[Records excerpted from a collection]
•••

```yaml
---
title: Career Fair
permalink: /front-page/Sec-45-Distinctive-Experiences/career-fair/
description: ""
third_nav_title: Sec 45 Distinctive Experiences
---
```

•••

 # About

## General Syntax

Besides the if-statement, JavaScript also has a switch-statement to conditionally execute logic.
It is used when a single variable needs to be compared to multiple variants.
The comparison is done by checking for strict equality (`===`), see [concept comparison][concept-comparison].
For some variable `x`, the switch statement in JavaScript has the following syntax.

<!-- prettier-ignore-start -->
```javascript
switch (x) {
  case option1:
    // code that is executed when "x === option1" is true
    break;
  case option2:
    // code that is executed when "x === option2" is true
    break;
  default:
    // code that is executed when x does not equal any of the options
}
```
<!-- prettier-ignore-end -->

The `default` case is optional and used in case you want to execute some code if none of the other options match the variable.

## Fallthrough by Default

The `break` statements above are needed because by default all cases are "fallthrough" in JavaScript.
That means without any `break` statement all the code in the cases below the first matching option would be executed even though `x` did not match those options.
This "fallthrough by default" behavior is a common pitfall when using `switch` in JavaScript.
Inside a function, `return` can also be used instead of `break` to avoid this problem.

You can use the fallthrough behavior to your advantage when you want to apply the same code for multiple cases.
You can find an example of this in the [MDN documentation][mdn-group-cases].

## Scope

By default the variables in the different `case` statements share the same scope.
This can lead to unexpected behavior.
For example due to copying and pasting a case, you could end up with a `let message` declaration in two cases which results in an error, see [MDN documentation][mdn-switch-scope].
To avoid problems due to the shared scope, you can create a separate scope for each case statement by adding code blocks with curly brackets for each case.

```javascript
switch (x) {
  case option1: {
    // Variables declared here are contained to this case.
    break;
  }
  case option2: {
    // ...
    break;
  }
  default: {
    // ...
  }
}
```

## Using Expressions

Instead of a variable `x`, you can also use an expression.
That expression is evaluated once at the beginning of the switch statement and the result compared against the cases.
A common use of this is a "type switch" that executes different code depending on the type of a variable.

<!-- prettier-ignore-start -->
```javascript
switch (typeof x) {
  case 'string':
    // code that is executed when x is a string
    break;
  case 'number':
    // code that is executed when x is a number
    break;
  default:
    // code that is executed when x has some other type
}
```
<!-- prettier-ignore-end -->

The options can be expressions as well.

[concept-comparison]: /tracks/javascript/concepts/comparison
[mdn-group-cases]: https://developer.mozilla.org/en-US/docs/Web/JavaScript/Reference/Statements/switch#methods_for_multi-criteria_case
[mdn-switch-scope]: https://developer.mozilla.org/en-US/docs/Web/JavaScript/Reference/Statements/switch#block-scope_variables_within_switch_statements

•••

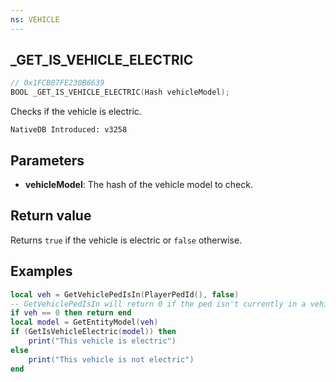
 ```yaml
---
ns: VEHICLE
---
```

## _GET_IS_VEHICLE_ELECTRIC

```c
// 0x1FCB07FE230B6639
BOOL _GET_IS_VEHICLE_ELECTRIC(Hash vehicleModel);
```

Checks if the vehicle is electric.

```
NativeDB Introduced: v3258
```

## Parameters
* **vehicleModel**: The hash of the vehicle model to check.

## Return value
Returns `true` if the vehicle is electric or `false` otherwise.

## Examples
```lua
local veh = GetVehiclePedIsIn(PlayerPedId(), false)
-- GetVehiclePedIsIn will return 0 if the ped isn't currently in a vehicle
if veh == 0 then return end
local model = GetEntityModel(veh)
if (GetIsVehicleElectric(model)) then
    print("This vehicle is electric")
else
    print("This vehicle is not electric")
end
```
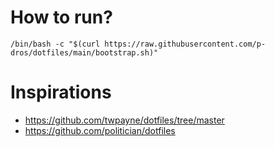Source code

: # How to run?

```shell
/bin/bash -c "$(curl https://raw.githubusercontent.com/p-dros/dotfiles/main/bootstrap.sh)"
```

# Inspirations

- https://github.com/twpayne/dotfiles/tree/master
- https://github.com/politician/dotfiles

•••

» **Work to complete**
Given the records above, return the lines starting at the one that holds "model to check." and ending at the one that holds "- https://github.com/politician/dotfiles", exactly, and nothing besides; leave every picture out.

» **Result below**
* **vehicleModel**: The hash of the vehicle model to check.

## Return value
Returns `true` if the vehicle is electric or `false` otherwise.

## Examples
```lua
local veh = GetVehiclePedIsIn(PlayerPedId(), false)
-- GetVehiclePedIsIn will return 0 if the ped isn't currently in a vehicle
if veh == 0 then return end
local model = GetEntityModel(veh)
if (GetIsVehicleElectric(model)) then
    print("This vehicle is electric")
else
    print("This vehicle is not electric")
end
```
Source code

: # How to run?

```shell
/bin/bash -c "$(curl https://raw.githubusercontent.com/p-dros/dotfiles/main/bootstrap.sh)"
```

# Inspirations

- https://github.com/twpayne/dotfiles/tree/master
- https://github.com/politician/dotfiles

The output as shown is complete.